Family health organizations in California, Colorado, Georgia, and Missouri hoped to improve the performance of their programs serving families and children, but none had easy access to information about what had worked elsewhere, and how to measure the results. In fact, representatives from these states discovered that they had all commissioned the same research.
In 1998, the state organizations agreed to band together to produce a comprehensive brief, but soon realized that their cooperation was hard to sustain without an outside party. RAND, a think-tank committed to promoting evidence-based policymaking, joined the team in 2001 to create a website called the Promising Practices Network, or PPN.
The PPN website provides information about two different types of programs, categorized by the types of evidence used to measure their success. "Proven programs" demonstrate substantial, statistically significant improvements in at least one outcome, as measured by trials with random controls and sample sizes of 30 or more.
PPN also provides information about "Promising Programs," or programs that do not have enough evidence to be proven performers, but show definite potential for positive change. Significant outcomes must be demonstrated for these programs as well, but their samples may have some weaknesses or studies may have sample sizes of ten or more.
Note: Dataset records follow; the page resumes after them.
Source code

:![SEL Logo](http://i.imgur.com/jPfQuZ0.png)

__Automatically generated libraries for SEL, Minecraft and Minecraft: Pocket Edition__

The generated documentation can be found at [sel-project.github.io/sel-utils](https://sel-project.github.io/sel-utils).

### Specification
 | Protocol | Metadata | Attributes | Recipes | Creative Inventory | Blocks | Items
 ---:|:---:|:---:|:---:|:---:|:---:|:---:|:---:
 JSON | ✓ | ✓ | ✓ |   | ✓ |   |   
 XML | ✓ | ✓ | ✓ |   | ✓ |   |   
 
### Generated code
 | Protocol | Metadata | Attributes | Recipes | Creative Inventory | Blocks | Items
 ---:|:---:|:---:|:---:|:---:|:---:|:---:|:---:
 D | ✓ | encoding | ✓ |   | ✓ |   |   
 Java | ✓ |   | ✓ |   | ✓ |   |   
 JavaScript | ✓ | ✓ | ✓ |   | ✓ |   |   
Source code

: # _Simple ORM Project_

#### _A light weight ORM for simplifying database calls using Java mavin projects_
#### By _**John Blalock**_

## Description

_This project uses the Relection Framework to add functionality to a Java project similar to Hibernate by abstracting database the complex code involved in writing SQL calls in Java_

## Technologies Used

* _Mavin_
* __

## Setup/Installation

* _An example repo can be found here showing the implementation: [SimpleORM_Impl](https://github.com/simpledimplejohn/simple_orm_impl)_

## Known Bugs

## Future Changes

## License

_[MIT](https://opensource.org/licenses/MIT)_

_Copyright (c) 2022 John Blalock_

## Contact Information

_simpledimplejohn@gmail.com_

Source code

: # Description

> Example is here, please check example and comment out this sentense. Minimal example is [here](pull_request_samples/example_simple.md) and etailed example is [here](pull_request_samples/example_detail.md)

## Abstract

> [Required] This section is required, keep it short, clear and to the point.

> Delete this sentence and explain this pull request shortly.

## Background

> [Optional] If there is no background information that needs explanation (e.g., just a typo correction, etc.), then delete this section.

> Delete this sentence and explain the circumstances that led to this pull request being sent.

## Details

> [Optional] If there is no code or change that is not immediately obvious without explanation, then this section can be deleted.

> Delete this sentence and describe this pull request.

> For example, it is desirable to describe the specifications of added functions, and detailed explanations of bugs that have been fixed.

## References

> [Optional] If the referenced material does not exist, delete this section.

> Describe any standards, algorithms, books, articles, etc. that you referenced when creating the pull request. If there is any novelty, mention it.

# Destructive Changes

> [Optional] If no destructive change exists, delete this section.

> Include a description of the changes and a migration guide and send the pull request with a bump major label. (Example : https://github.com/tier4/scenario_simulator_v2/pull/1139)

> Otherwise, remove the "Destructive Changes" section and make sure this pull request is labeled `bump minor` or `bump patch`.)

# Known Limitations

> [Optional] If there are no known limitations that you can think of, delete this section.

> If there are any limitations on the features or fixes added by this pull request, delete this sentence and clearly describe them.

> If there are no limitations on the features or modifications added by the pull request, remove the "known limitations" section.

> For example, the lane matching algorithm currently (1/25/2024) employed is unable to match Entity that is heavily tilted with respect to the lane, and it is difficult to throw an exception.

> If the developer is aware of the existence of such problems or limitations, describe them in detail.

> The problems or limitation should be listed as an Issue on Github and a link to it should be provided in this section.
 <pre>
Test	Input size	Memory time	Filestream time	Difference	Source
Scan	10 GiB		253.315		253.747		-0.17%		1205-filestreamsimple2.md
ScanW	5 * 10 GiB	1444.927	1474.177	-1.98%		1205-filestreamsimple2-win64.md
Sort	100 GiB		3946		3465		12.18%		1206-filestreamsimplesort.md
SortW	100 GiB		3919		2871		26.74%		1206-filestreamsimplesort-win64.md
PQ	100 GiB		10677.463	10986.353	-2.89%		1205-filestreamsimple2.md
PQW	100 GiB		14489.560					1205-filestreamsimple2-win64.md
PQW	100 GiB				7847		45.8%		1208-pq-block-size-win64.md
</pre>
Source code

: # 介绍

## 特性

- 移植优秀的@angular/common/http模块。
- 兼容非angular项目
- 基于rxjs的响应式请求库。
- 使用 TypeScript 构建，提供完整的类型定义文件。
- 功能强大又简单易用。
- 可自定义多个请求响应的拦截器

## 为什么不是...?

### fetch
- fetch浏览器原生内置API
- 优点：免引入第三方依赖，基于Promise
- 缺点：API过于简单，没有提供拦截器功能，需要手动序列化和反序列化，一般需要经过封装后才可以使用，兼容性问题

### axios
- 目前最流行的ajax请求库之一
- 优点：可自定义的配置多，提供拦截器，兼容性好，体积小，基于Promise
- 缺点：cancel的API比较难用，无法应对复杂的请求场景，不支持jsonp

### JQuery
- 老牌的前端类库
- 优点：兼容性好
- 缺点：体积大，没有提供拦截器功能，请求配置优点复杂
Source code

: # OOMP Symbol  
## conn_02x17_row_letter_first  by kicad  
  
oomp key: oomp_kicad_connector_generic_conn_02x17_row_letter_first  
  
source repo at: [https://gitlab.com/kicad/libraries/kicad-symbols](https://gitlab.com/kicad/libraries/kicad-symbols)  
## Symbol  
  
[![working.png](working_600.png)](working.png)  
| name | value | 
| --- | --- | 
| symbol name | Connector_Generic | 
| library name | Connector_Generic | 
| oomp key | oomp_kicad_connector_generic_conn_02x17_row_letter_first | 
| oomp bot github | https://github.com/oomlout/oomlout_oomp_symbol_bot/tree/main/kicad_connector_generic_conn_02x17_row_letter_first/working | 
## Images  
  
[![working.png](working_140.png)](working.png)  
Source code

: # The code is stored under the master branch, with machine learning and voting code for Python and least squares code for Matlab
In addition to allowing state decision-makers access to information about programs that have been evaluated as effective, PPN's evaluation system also provides insight into programs that address family needs that are not well studied, like learning disabilities and disorders caused by frequent moving. Policymakers, thus, have access to information that can help them replicate successful programs, as well as innovate and embroider on others that have shown potential.
RAND customizes each state's page of the website to give prominence to programs that meet individual state's policy objectives. For instance, California Governor Arnold Schwarzenegger's enthusiasm for after-school programs prompted RAND to highlight effective after-school programs on California's page. The site offers a place for practitioners to discuss how they use the material. Weekly newsletters inform subscribers about new studies.
The group's efforts to create a compelling website that reaches a broad audience of governmental officials have been extremely successful. PPN's evaluations are available to states and other governments that are not members. Between RAND's entrance into the partnership in 2001 and 2005, the average number of unique visitors per month to the site grew more than sevenfold, from 964 to 6929.